Adithya Pratapa


2022

pdf
Multilingual Event Linking to Wikidata
Adithya Pratapa | Rishubh Gupta | Teruko Mitamura
Proceedings of the Workshop on Multilingual Information Access (MIA)

We present a task of multilingual linking of events to a knowledge base. We automatically compile a large-scale dataset for this task, comprising of 1.8M mentions across 44 languages referring to over 10.9K events from Wikidata. We propose two variants of the event linking task: 1) multilingual, where event descriptions are from the same language as the mention, and 2) crosslingual, where all event descriptions are in English. On the two proposed tasks, we compare multiple event linking systems including BM25+ (Lv and Zhai, 2011) and multilingual adaptations of the biencoder and crossencoder architectures from BLINK (Wu et al., 2020). In our experiments on the two task variants, we find both biencoder and crossencoder models significantly outperform the BM25+ baseline. Our results also indicate that the crosslingual task is in general more challenging than the multilingual task. To test the out-of-domain generalization of the proposed linking systems, we additionally create a Wikinews-based evaluation set. We present qualitative analysis highlighting various aspects captured by the proposed dataset, including the need for temporal reasoning over context and tackling diverse event descriptions across languages.

2021

pdf
Team JARS: DialDoc Subtask 1 - Improved Knowledge Identification with Supervised Out-of-Domain Pretraining
Sopan Khosla | Justin Lovelace | Ritam Dutt | Adithya Pratapa
Proceedings of the 1st Workshop on Document-grounded Dialogue and Conversational Question Answering (DialDoc 2021)
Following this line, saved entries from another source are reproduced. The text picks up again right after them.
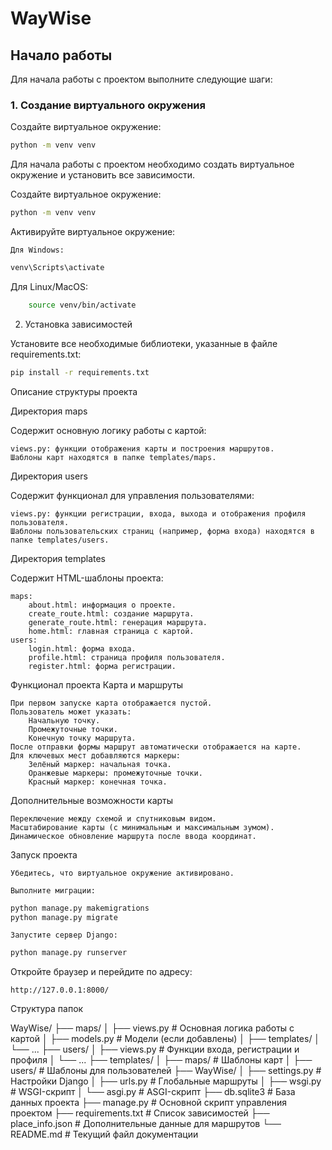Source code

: # WayWise

## Начало работы

Для начала работы с проектом выполните следующие шаги:

### 1. Создание виртуального окружения

Создайте виртуальное окружение:
```bash
python -m venv venv
```


Для начала работы с проектом необходимо создать виртуальное окружение и установить все зависимости.

Создайте виртуальное окружение:
```bash
python -m venv venv
```

Активируйте виртуальное окружение:

    Для Windows:
```bash
venv\Scripts\activate
```
Для Linux/MacOS:
```bash
    source venv/bin/activate
```

2. Установка зависимостей

Установите все необходимые библиотеки, указанные в файле requirements.txt:
```bash
pip install -r requirements.txt
```
Описание структуры проекта

Директория maps

Содержит основную логику работы с картой:

    views.py: функции отображения карты и построения маршрутов.
    Шаблоны карт находятся в папке templates/maps.

Директория users

Содержит функционал для управления пользователями:

    views.py: функции регистрации, входа, выхода и отображения профиля пользователя.
    Шаблоны пользовательских страниц (например, форма входа) находятся в папке templates/users.

Директория templates

Содержит HTML-шаблоны проекта:

    maps:
        about.html: информация о проекте.
        create_route.html: создание маршрута.
        generate_route.html: генерация маршрута.
        home.html: главная страница с картой.
    users:
        login.html: форма входа.
        profile.html: страница профиля пользователя.
        register.html: форма регистрации.

Функционал проекта
Карта и маршруты

    При первом запуске карта отображается пустой.
    Пользователь может указать:
        Начальную точку.
        Промежуточные точки.
        Конечную точку маршрута.
    После отправки формы маршрут автоматически отображается на карте.
    Для ключевых мест добавляются маркеры:
        Зелёный маркер: начальная точка.
        Оранжевые маркеры: промежуточные точки.
        Красный маркер: конечная точка.

Дополнительные возможности карты

    Переключение между схемой и спутниковым видом.
    Масштабирование карты (с минимальным и максимальным зумом).
    Динамическое обновление маршрута после ввода координат.

Запуск проекта

    Убедитесь, что виртуальное окружение активировано.

    Выполните миграции:
```bash
python manage.py makemigrations
python manage.py migrate
```
    Запустите сервер Django:
```bash
python manage.py runserver
```
Откройте браузер и перейдите по адресу:

    http://127.0.0.1:8000/

Структура папок

WayWise/
├── maps/
│   ├── views.py         # Основная логика работы с картой
│   ├── models.py        # Модели (если добавлены)
│   ├── templates/
│   └── ...
├── users/
│   ├── views.py         # Функции входа, регистрации и профиля
│   └── ...
├── templates/
│   ├── maps/            # Шаблоны карт
│   ├── users/           # Шаблоны для пользователей
├── WayWise/
│   ├── settings.py      # Настройки Django
│   ├── urls.py          # Глобальные маршруты
│   ├── wsgi.py          # WSGI-скрипт
│   └── asgi.py          # ASGI-скрипт
├── db.sqlite3           # База данных проекта
├── manage.py            # Основной скрипт управления проектом
├── requirements.txt     # Список зависимостей
├── place_info.json      # Дополнительные данные для маршрутов
└── README.md            # Текущий файл документации
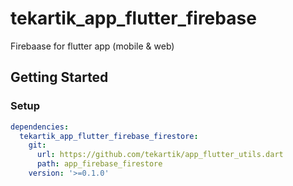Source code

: # tekartik_app_flutter_firebase

Firebaase for flutter app (mobile & web)

## Getting Started

### Setup

```yaml
dependencies:
  tekartik_app_flutter_firebase_firestore:
    git:
      url: https://github.com/tekartik/app_flutter_utils.dart
      path: app_firebase_firestore
    version: '>=0.1.0'
```
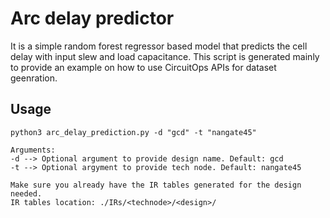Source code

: # Arc delay predictor
It is a simple random forest regressor based model that predicts the cell delay with input slew and load capacitance.
This script is generated mainly to provide an example on how to use CircuitOps APIs for dataset geenration.

## Usage
```
python3 arc_delay_prediction.py -d "gcd" -t "nangate45"

Arguments:
-d --> Optional argument to provide design name. Default: gcd
-t --> Optional argyment to provide tech node. Default: nangate45

Make sure you already have the IR tables generated for the design needed.
IR tables location: ./IRs/<technode>/<design>/
```
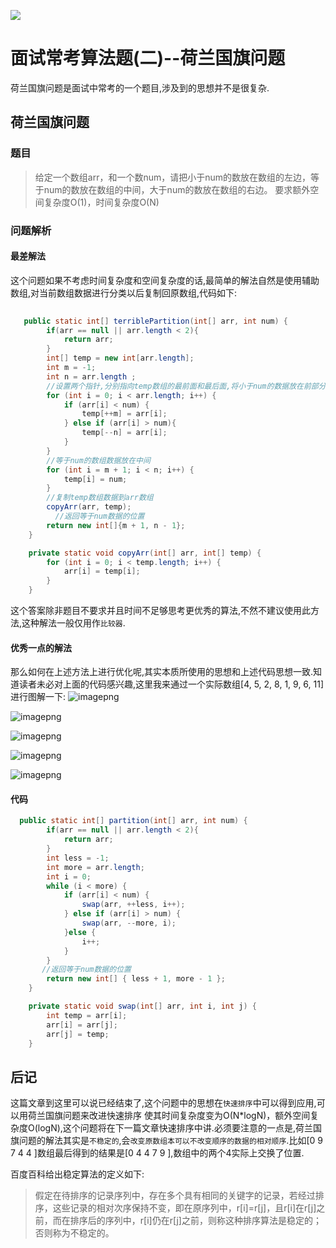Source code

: ![](https://img.hacpai.com/bing/20180301.jpg?imageView2/1/w/960/h/520/interlace/1/q/100) 

# 面试常考算法题(二)--荷兰国旗问题
荷兰国旗问题是面试中常考的一个题目,涉及到的思想并不是很复杂.


## 荷兰国旗问题

### 题目
>给定一个数组arr，和一个数num，请把小于num的数放在数组的左边，等于num的数放在数组的中间，大于num的数放在数组的右边。
要求额外空间复杂度O(1)，时间复杂度O(N)
### 问题解析

#### 最差解法
这个问题如果不考虑时间复杂度和空间复杂度的话,最简单的解法自然是使用辅助数组,对当前数组数据进行分类以后复制回原数组,代码如下:
```java
   
   public static int[] terriblePartition(int[] arr, int num) {
        if(arr == null || arr.length < 2){
            return arr;
        }
        int[] temp = new int[arr.length];
        int m = -1;
        int n = arr.length ;
        //设置两个指针,分别指向temp数组的最前面和最后面,将小于num的数据放在前部分,大于num的数据放在后部分
        for (int i = 0; i < arr.length; i++) {
            if (arr[i] < num) {
                temp[++m] = arr[i];
            } else if (arr[i] > num){
                temp[--n] = arr[i];
            }
        }
        //等于num的数组数据放在中间
        for (int i = m + 1; i < n; i++) {
            temp[i] = num;
        }
        //复制temp数组数据到arr数组
        copyArr(arr, temp);
		  //返回等于num数据的位置
        return new int[]{m + 1, n - 1};
    }

    private static void copyArr(int[] arr, int[] temp) {
        for (int i = 0; i < temp.length; i++) {
            arr[i] = temp[i];
        }
    }

```
这个答案除非题目不要求并且时间不足够思考更优秀的算法,不然不建议使用此方法,这种解法一般仅用作`比较器`.

#### 优秀一点的解法
那么如何在上述方法上进行优化呢,其实本质所使用的思想和上述代码思想一致.知道读者未必对上面的代码感兴趣,这里我来通过一个实际数组[4, 5, 2, 8, 1, 9, 6, 11]进行图解一下:
![imagepng](http://pcg4drw32.bkt.clouddn.com//file/2018/09/27b030589d19409587bb38a2fa41fa0e_image.png) 

![imagepng](http://pcg4drw32.bkt.clouddn.com//file/2018/09/5c09b2036ea448e1887fc49c765a21cf_image.png) 

![imagepng](http://pcg4drw32.bkt.clouddn.com//file/2018/09/43657c8403e646aa8b4da72935e412d8_image.png) 

![imagepng](http://pcg4drw32.bkt.clouddn.com//file/2018/09/a9844d3ab3c54fb9800f23df5d45ceb4_image.png) 

![imagepng](http://pcg4drw32.bkt.clouddn.com//file/2018/09/dd2840c04c5545ff8bc52d90cceb0bc8_image.png) 

#### 代码
```Java
  public static int[] partition(int[] arr, int num) {
        if(arr == null || arr.length < 2){
            return arr;
        }
        int less = -1;
        int more = arr.length;
        int i = 0;
        while (i < more) {
            if (arr[i] < num) {
                swap(arr, ++less, i++);
            } else if (arr[i] > num) {
                swap(arr, --more, i);
            }else {
                i++;
            }
        }
       //返回等于num数据的位置
        return new int[] { less + 1, more - 1 };
    }

    private static void swap(int[] arr, int i, int j) {
        int temp = arr[i];
        arr[i] = arr[j];
        arr[j] = temp;
    }

```


## 后记
这篇文章到这里可以说已经结束了,这个问题中的思想在`快速排序`中可以得到应用,可以用荷兰国旗问题来改进快速排序
使其时间复杂度变为O(N*logN)，额外空间复杂度O(logN),这个问题将在下一篇文章快速排序中讲.必须要注意的一点是,荷兰国旗问题的解法其实是`不稳定的`,会`改变原数组本可以不改变顺序的数据的相对顺序`.比如[0 9 7 4 4 ]数组最后得到的结果是[0 4 4 7 9 ],数组中的两个4实际上交换了位置.

百度百科给出稳定算法的定义如下:
>假定在待排序的记录序列中，存在多个具有相同的关键字的记录，若经过排序，这些记录的相对次序保持不变，即在原序列中，r[i]=r[j]，且r[i]在r[j]之前，而在排序后的序列中，r[i]仍在r[j]之前，则称这种排序算法是稳定的；否则称为不稳定的。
In this paper, we discuss our submission for DialDoc subtask 1. The subtask requires systems to extract knowledge from FAQ-type documents vital to reply to a user’s query in a conversational setting. We experiment with pretraining a BERT-based question-answering model on different QA datasets from MRQA, as well as conversational QA datasets like CoQA and QuAC. Our results show that models pretrained on CoQA and QuAC perform better than their counterparts that are pretrained on MRQA datasets. Our results also indicate that adding more pretraining data does not necessarily result in improved performance. Our final model, which is an ensemble of AlBERT-XL pretrained on CoQA and QuAC independently, with the chosen answer having the highest average probability score, achieves an F1-Score of 70.9% on the official test-set.

pdf
Cross-document Event Identity via Dense Annotation
Adithya Pratapa | Zhengzhong Liu | Kimihiro Hasegawa | Linwei Li | Yukari Yamakawa | Shikun Zhang | Teruko Mitamura
Proceedings of the 25th Conference on Computational Natural Language Learning

In this paper, we study the identity of textual events from different documents. While the complex nature of event identity is previously studied (Hovy et al., 2013), the case of events across documents is unclear. Prior work on cross-document event coreference has two main drawbacks. First, they restrict the annotations to a limited set of event types. Second, they insufficiently tackle the concept of event identity. Such annotation setup reduces the pool of event mentions and prevents one from considering the possibility of quasi-identity relations. We propose a dense annotation approach for cross-document event coreference, comprising a rich source of event mentions and a dense annotation effort between related document pairs. To this end, we design a new annotation workflow with careful quality control and an easy-to-use annotation interface. In addition to the links, we further collect overlapping event contexts, including time, location, and participants, to shed some light on the relation between identity decisions and context. We present an open-access dataset for cross-document event coreference, CDEC-WN, collected from English Wikinews and open-source our annotation toolkit to encourage further research on cross-document tasks.

pdf
Comparing Grammatical Theories of Code-Mixing
Adithya Pratapa | Monojit Choudhury
Proceedings of the Seventh Workshop on Noisy User-generated Text (W-NUT 2021)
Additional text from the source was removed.